» **Supplied material**
.....

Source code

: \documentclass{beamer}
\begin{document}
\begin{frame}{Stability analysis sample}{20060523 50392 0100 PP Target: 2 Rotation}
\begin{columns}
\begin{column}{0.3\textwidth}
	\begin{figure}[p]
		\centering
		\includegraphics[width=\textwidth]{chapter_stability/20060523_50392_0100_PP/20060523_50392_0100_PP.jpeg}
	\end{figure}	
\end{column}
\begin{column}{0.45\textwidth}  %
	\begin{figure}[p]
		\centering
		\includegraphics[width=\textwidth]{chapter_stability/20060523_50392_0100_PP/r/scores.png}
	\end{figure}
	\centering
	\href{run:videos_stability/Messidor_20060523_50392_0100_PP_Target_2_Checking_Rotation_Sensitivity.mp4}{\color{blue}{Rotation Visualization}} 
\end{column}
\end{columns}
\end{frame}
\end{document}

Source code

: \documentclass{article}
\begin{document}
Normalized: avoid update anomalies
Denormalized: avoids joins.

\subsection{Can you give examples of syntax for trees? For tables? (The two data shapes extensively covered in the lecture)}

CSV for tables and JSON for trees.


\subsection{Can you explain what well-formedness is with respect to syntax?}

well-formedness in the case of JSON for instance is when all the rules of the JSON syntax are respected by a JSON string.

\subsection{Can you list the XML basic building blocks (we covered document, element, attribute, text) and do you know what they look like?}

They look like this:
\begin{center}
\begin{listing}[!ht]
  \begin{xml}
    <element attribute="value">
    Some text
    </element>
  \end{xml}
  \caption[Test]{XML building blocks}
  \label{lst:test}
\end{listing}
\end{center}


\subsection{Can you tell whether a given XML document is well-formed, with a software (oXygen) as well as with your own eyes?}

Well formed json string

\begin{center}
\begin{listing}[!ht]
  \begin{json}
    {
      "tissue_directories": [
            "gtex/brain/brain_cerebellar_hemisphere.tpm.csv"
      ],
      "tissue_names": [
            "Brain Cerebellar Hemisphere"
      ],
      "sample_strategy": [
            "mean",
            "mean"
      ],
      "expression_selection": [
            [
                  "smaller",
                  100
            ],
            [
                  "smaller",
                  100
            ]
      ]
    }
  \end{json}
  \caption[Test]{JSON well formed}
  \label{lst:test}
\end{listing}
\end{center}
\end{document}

.....

» **What to do**
Reproduce each entry exactly, with nothing missing.

» **Expected answer**
Source code

: \documentclass{beamer}
\begin{document}
\begin{frame}{Stability analysis sample}{20060523 50392 0100 PP Target: 2 Rotation}
\begin{columns}
\begin{column}{0.3\textwidth}
	\begin{figure}[p]
		\centering
		\includegraphics[width=\textwidth]{chapter_stability/20060523_50392_0100_PP/20060523_50392_0100_PP.jpeg}
	\end{figure}	
\end{column}
\begin{column}{0.45\textwidth}  %
	\begin{figure}[p]
		\centering
		\includegraphics[width=\textwidth]{chapter_stability/20060523_50392_0100_PP/r/scores.png}
	\end{figure}
	\centering
	\href{run:videos_stability/Messidor_20060523_50392_0100_PP_Target_2_Checking_Rotation_Sensitivity.mp4}{\color{blue}{Rotation Visualization}} 
\end{column}
\end{columns}
\end{frame}
\end{document}

Source code

: \documentclass{article}
\begin{document}
Normalized: avoid update anomalies
Denormalized: avoids joins.

\subsection{Can you give examples of syntax for trees? For tables? (The two data shapes extensively covered in the lecture)}

CSV for tables and JSON for trees.


\subsection{Can you explain what well-formedness is with respect to syntax?}

well-formedness in the case of JSON for instance is when all the rules of the JSON syntax are respected by a JSON string.

\subsection{Can you list the XML basic building blocks (we covered document, element, attribute, text) and do you know what they look like?}

They look like this:
\begin{center}
\begin{listing}[!ht]
  \begin{xml}
    <element attribute="value">
    Some text
    </element>
  \end{xml}
  \caption[Test]{XML building blocks}
  \label{lst:test}
\end{listing}
\end{center}


\subsection{Can you tell whether a given XML document is well-formed, with a software (oXygen) as well as with your own eyes?}

Well formed json string

\begin{center}
\begin{listing}[!ht]
  \begin{json}
    {
      "tissue_directories": [
            "gtex/brain/brain_cerebellar_hemisphere.tpm.csv"
      ],
      "tissue_names": [
            "Brain Cerebellar Hemisphere"
      ],
      "sample_strategy": [
            "mean",
            "mean"
      ],
      "expression_selection": [
            [
                  "smaller",
                  100
            ],
            [
                  "smaller",
                  100
            ]
      ]
    }
  \end{json}
  \caption[Test]{JSON well formed}
  \label{lst:test}
\end{listing}
\end{center}
\end{document}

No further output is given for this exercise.